→ **What is expected**:
Each entry is to be retyped exactly as it appears. Leave the images out.

→ **Dataset entries**:
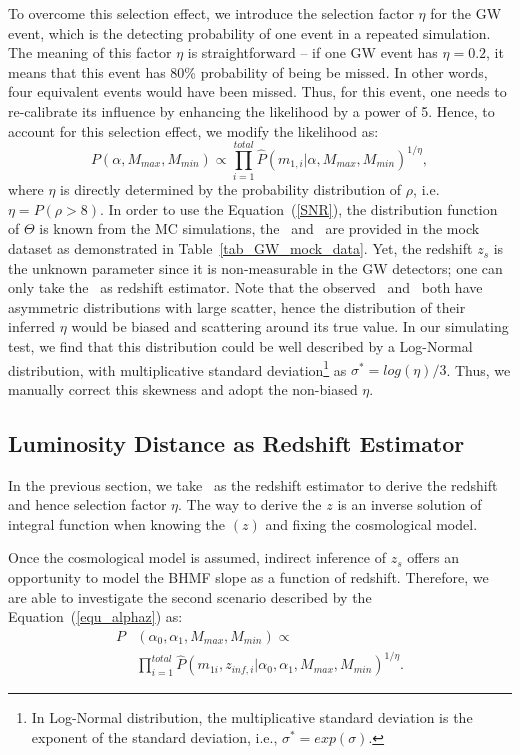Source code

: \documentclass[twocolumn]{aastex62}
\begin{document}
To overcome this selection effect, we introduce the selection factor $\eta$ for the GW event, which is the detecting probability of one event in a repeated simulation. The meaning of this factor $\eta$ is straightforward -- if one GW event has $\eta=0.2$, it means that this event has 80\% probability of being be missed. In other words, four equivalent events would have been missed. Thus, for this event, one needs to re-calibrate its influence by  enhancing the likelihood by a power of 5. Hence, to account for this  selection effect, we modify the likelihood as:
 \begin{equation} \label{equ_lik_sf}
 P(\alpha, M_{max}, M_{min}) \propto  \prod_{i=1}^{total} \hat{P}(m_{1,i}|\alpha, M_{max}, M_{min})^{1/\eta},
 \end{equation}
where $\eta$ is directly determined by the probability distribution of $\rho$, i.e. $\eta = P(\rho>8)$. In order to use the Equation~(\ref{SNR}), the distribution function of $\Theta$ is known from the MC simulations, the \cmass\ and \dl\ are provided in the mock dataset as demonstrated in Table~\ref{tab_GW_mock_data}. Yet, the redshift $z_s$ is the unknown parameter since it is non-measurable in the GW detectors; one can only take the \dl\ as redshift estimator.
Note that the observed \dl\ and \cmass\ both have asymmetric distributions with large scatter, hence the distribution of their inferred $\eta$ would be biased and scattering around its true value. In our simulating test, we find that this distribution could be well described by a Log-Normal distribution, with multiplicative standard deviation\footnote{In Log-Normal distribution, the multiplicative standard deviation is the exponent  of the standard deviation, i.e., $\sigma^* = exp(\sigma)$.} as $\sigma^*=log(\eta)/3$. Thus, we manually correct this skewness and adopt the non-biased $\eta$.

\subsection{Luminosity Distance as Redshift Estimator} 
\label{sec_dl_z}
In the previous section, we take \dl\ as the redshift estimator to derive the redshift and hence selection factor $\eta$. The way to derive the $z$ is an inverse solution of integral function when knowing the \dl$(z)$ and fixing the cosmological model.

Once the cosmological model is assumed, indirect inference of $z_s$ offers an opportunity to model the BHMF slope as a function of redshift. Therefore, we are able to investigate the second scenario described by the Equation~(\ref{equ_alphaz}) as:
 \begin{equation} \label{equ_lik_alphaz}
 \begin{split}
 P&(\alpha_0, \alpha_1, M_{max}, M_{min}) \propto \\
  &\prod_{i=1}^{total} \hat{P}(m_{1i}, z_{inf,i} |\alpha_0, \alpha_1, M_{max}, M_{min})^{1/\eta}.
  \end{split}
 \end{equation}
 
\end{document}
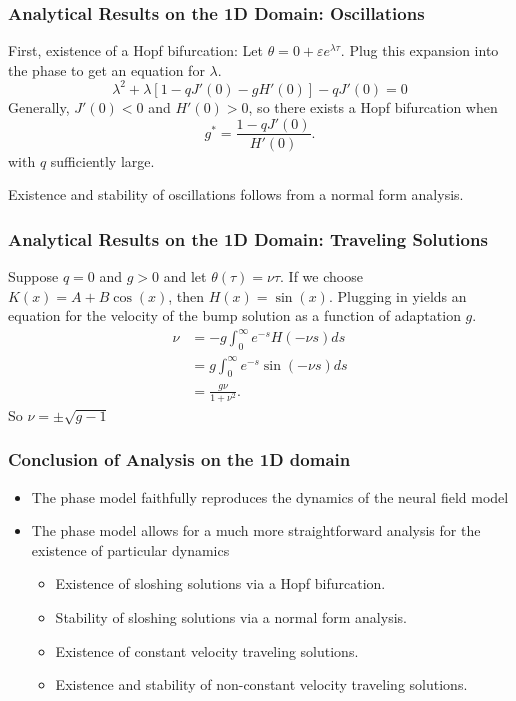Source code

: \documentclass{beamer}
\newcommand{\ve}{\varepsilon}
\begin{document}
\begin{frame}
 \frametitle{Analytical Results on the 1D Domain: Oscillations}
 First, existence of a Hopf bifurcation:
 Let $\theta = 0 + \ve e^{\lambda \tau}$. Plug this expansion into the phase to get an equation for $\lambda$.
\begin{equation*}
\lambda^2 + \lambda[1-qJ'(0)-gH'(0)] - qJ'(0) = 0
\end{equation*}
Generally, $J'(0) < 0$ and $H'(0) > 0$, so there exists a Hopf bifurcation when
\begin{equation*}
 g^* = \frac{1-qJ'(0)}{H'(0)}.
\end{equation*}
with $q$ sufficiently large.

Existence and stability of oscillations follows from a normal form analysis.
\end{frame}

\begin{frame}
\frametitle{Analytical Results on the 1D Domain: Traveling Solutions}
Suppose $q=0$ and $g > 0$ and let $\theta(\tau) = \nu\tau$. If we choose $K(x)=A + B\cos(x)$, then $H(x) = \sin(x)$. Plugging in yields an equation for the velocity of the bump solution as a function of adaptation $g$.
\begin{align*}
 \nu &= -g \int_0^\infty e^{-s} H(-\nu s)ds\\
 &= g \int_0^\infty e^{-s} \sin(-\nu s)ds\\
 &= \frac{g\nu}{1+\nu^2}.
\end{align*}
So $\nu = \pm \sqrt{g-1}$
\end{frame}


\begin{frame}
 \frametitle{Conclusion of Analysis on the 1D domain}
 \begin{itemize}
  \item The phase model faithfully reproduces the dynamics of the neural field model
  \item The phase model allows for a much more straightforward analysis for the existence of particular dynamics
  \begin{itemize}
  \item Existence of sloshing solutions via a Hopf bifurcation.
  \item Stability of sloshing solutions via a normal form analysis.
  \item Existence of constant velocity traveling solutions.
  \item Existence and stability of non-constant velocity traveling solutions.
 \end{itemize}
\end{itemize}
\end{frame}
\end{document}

→ **Exercise result**:
Source code

: \documentclass[twocolumn]{aastex62}
\begin{document}
To overcome this selection effect, we introduce the selection factor $\eta$ for the GW event, which is the detecting probability of one event in a repeated simulation. The meaning of this factor $\eta$ is straightforward -- if one GW event has $\eta=0.2$, it means that this event has 80\% probability of being be missed. In other words, four equivalent events would have been missed. Thus, for this event, one needs to re-calibrate its influence by  enhancing the likelihood by a power of 5. Hence, to account for this  selection effect, we modify the likelihood as:
 \begin{equation} \label{equ_lik_sf}
 P(\alpha, M_{max}, M_{min}) \propto  \prod_{i=1}^{total} \hat{P}(m_{1,i}|\alpha, M_{max}, M_{min})^{1/\eta},
 \end{equation}
where $\eta$ is directly determined by the probability distribution of $\rho$, i.e. $\eta = P(\rho>8)$. In order to use the Equation~(\ref{SNR}), the distribution function of $\Theta$ is known from the MC simulations, the \cmass\ and \dl\ are provided in the mock dataset as demonstrated in Table~\ref{tab_GW_mock_data}. Yet, the redshift $z_s$ is the unknown parameter since it is non-measurable in the GW detectors; one can only take the \dl\ as redshift estimator.
Note that the observed \dl\ and \cmass\ both have asymmetric distributions with large scatter, hence the distribution of their inferred $\eta$ would be biased and scattering around its true value. In our simulating test, we find that this distribution could be well described by a Log-Normal distribution, with multiplicative standard deviation\footnote{In Log-Normal distribution, the multiplicative standard deviation is the exponent  of the standard deviation, i.e., $\sigma^* = exp(\sigma)$.} as $\sigma^*=log(\eta)/3$. Thus, we manually correct this skewness and adopt the non-biased $\eta$.

\subsection{Luminosity Distance as Redshift Estimator} 
\label{sec_dl_z}
In the previous section, we take \dl\ as the redshift estimator to derive the redshift and hence selection factor $\eta$. The way to derive the $z$ is an inverse solution of integral function when knowing the \dl$(z)$ and fixing the cosmological model.

Once the cosmological model is assumed, indirect inference of $z_s$ offers an opportunity to model the BHMF slope as a function of redshift. Therefore, we are able to investigate the second scenario described by the Equation~(\ref{equ_alphaz}) as:
 \begin{equation} \label{equ_lik_alphaz}
 \begin{split}
 P&(\alpha_0, \alpha_1, M_{max}, M_{min}) \propto \\
  &\prod_{i=1}^{total} \hat{P}(m_{1i}, z_{inf,i} |\alpha_0, \alpha_1, M_{max}, M_{min})^{1/\eta}.
  \end{split}
 \end{equation}
 
\end{document}
Source code

: \documentclass{beamer}
\newcommand{\ve}{\varepsilon}
\begin{document}
\begin{frame}
 \frametitle{Analytical Results on the 1D Domain: Oscillations}
 First, existence of a Hopf bifurcation:
 Let $\theta = 0 + \ve e^{\lambda \tau}$. Plug this expansion into the phase to get an equation for $\lambda$.
\begin{equation*}
\lambda^2 + \lambda[1-qJ'(0)-gH'(0)] - qJ'(0) = 0
\end{equation*}
Generally, $J'(0) < 0$ and $H'(0) > 0$, so there exists a Hopf bifurcation when
\begin{equation*}
 g^* = \frac{1-qJ'(0)}{H'(0)}.
\end{equation*}
with $q$ sufficiently large.

Existence and stability of oscillations follows from a normal form analysis.
\end{frame}

\begin{frame}
\frametitle{Analytical Results on the 1D Domain: Traveling Solutions}
Suppose $q=0$ and $g > 0$ and let $\theta(\tau) = \nu\tau$. If we choose $K(x)=A + B\cos(x)$, then $H(x) = \sin(x)$. Plugging in yields an equation for the velocity of the bump solution as a function of adaptation $g$.
\begin{align*}
 \nu &= -g \int_0^\infty e^{-s} H(-\nu s)ds\\
 &= g \int_0^\infty e^{-s} \sin(-\nu s)ds\\
 &= \frac{g\nu}{1+\nu^2}.
\end{align*}
So $\nu = \pm \sqrt{g-1}$
\end{frame}


\begin{frame}
 \frametitle{Conclusion of Analysis on the 1D domain}
 \begin{itemize}
  \item The phase model faithfully reproduces the dynamics of the neural field model
  \item The phase model allows for a much more straightforward analysis for the existence of particular dynamics
  \begin{itemize}
  \item Existence of sloshing solutions via a Hopf bifurcation.
  \item Stability of sloshing solutions via a normal form analysis.
  \item Existence of constant velocity traveling solutions.
  \item Existence and stability of non-constant velocity traveling solutions.
 \end{itemize}
\end{itemize}
\end{frame}
\end{document}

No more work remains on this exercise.